> _Assignment_
Your answer is every line of the material below in which the string "subsubsection" occurs.

> _Provided material_
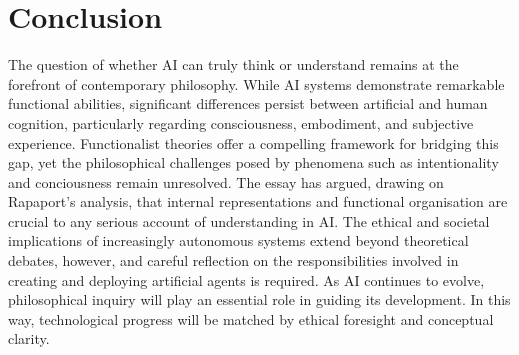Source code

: \documentclass[runningheads]{llncs}
\begin{document}
\section{Conclusion}
The question of whether AI can truly think or understand remains at the forefront of contemporary philosophy. While AI systems demonstrate remarkable functional abilities, significant differences persist between artificial and human cognition, particularly regarding consciousness, embodiment, and subjective experience. Functionalist theories offer a compelling framework for bridging this gap, yet the philosophical challenges posed by phenomena such as intentionality and conciousness remain unresolved.
The essay has argued, drawing on Rapaport's analysis, that internal representations and functional organisation are crucial to any serious account of understanding in AI. The ethical and societal implications of increasingly autonomous systems extend beyond theoretical debates, however, and careful reflection on the responsibilities involved in creating and deploying artificial agents is required. As AI continues to evolve, philosophical inquiry will play an essential role in guiding its development. In this way, technological progress will be matched by ethical foresight and conceptual clarity.
%
%

\end{document}
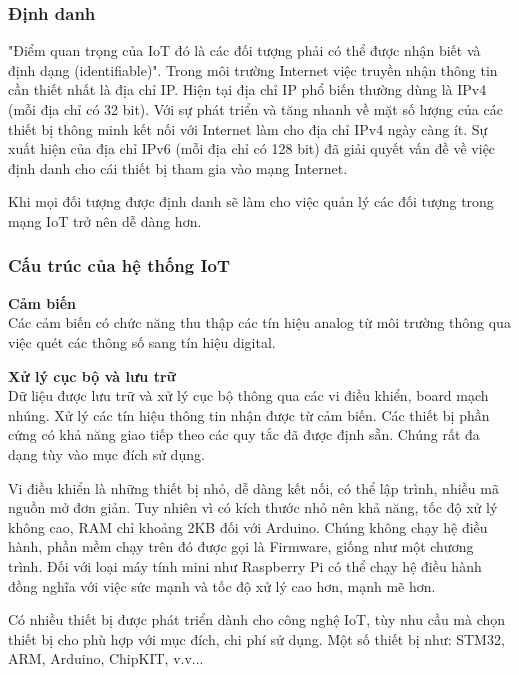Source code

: \documentclass[a4paper,12pt,oneside]{article}
\begin{document}
\subsubsection{Định danh}

\noindent "Điểm quan trọng của IoT đó là các đối tượng phải có thể được nhận biết và định dạng (identifiable)"\cite{iot}. Trong môi trường Internet việc truyền nhận thông tin cần thiết nhất là địa chỉ IP. Hiện tại địa chỉ IP phổ biến thường dùng là IPv4 (mỗi địa chỉ có 32 bit). Với sự phát triển và tăng nhanh về mặt số lượng của các thiết bị thông minh kết nối với Internet làm cho địa chỉ IPv4 ngày càng ít. Sự xuất hiện của địa chỉ IPv6 (mỗi địa chỉ có 128 bit) đã giải quyết vấn đề về việc định danh cho cái thiết bị tham gia vào mạng Internet. 

\noindent Khi mọi đối tượng được định danh sẽ làm cho việc quản lý các đối tượng trong mạng IoT trở nên dễ dàng hơn.

\subsubsection{Cấu trúc của hệ thống IoT\cite{cautruciot}}

\noindent \textbf{Cảm biến}\\
\noindent Các cảm biến có chức năng thu thập các tín hiệu analog từ môi trường thông qua việc quét các thông số sang tín hiệu digital.

\noindent \textbf{Xử lý cục bộ và lưu trữ}\\
\noindent Dữ liệu được lưu trữ và xử lý cục bộ thông qua các vi điều khiển, board mạch nhúng. Xử lý các tín hiệu thông tin nhận được từ cảm biến. Các thiết bị phần cứng có khả năng giao tiếp theo các quy tắc đã được định sẵn. Chúng rất đa dạng tùy vào mục đích sử dụng.

\noindent Vi điều khiển là những thiết bị nhỏ, dễ dàng kết nối, có thể lập trình, nhiều mã nguồn mở đơn giản. Tuy nhiên vì có kích thước nhỏ nên khả năng, tốc độ xử lý không cao, RAM chỉ khoảng 2KB đối với Arduino. Chúng không chạy hệ điều hành, phần mềm chạy trên đó được gọi là Firmware, giống như một chương trình. Đối với loại máy tính mini như Raspberry Pi có thể chạy hệ điều hành đồng nghĩa với việc sức mạnh và tốc độ xử lý cao hơn, mạnh mẽ hơn.

\noindent Có nhiều thiết bị được phát triển dành cho công nghệ IoT, tùy nhu cầu mà chọn thiết bị cho phù hợp với mục đích, chi phí sử dụng. Một số thiết bị như: STM32, ARM, Arduino, ChipKIT, v.v...
\end{document}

> _Task answer_
\subsubsection{Định danh}
\subsubsection{Cấu trúc của hệ thống IoT\cite{cautruciot}}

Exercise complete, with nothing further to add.